Information shown:
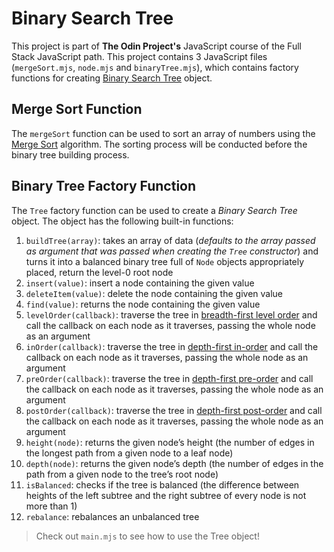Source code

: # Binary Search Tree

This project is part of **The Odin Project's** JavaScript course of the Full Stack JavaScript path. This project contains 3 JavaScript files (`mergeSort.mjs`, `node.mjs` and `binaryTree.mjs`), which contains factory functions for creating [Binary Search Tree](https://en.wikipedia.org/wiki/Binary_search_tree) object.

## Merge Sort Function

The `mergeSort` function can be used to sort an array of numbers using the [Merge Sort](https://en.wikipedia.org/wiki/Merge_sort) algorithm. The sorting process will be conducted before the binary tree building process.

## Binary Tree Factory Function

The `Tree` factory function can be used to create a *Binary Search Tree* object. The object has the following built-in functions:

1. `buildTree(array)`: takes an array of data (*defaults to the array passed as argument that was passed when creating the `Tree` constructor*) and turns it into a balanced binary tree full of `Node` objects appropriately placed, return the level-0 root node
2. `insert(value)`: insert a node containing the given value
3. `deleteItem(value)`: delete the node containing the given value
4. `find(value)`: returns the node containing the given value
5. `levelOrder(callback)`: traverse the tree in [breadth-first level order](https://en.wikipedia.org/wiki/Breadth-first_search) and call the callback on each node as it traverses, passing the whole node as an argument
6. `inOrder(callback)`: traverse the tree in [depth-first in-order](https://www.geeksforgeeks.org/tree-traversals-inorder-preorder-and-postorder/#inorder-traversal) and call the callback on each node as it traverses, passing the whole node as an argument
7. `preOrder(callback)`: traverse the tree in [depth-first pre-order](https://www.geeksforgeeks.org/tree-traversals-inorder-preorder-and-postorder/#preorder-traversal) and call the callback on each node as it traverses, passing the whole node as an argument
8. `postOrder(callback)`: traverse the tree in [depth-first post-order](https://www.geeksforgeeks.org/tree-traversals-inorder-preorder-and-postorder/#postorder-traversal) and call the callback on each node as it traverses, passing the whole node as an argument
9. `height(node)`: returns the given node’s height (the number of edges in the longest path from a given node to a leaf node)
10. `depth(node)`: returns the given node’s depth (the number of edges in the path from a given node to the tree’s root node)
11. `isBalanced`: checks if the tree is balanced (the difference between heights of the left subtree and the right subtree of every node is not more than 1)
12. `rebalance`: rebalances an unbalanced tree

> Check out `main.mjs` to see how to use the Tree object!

...

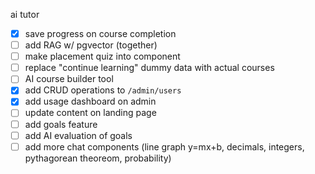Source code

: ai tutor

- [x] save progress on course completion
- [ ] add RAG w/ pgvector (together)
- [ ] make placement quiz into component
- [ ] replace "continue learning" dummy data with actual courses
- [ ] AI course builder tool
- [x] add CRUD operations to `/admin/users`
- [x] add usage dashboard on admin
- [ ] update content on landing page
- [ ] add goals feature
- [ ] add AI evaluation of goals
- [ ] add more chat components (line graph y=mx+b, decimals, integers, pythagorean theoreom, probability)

==

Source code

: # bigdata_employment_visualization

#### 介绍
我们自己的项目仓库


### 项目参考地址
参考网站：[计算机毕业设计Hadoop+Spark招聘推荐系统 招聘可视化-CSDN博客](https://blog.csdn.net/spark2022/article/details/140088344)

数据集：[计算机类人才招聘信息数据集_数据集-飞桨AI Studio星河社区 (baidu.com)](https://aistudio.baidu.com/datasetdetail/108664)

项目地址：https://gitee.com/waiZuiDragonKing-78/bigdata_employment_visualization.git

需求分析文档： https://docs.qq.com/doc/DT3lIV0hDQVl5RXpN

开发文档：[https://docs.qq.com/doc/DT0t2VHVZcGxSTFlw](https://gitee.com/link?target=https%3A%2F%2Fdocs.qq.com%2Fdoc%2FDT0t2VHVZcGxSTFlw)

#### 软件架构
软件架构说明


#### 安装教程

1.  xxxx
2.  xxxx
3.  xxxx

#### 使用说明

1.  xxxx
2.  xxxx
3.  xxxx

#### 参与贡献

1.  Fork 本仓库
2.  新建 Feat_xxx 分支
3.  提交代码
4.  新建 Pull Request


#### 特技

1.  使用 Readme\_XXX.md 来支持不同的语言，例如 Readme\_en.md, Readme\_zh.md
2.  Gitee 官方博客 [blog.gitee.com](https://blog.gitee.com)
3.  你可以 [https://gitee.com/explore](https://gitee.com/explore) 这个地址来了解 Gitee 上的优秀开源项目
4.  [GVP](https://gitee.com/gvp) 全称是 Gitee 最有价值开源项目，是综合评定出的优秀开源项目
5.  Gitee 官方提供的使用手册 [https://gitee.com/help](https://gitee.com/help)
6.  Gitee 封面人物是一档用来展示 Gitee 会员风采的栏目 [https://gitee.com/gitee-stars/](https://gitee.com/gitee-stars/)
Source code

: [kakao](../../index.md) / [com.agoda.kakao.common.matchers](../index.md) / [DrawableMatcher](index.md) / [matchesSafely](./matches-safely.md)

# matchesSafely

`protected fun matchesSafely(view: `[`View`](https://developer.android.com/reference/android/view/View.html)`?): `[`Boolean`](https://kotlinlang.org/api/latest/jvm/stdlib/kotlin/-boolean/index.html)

Problem description: Say how many lines in the entries contain the string "containing", and say nothing else.

Answer below: 3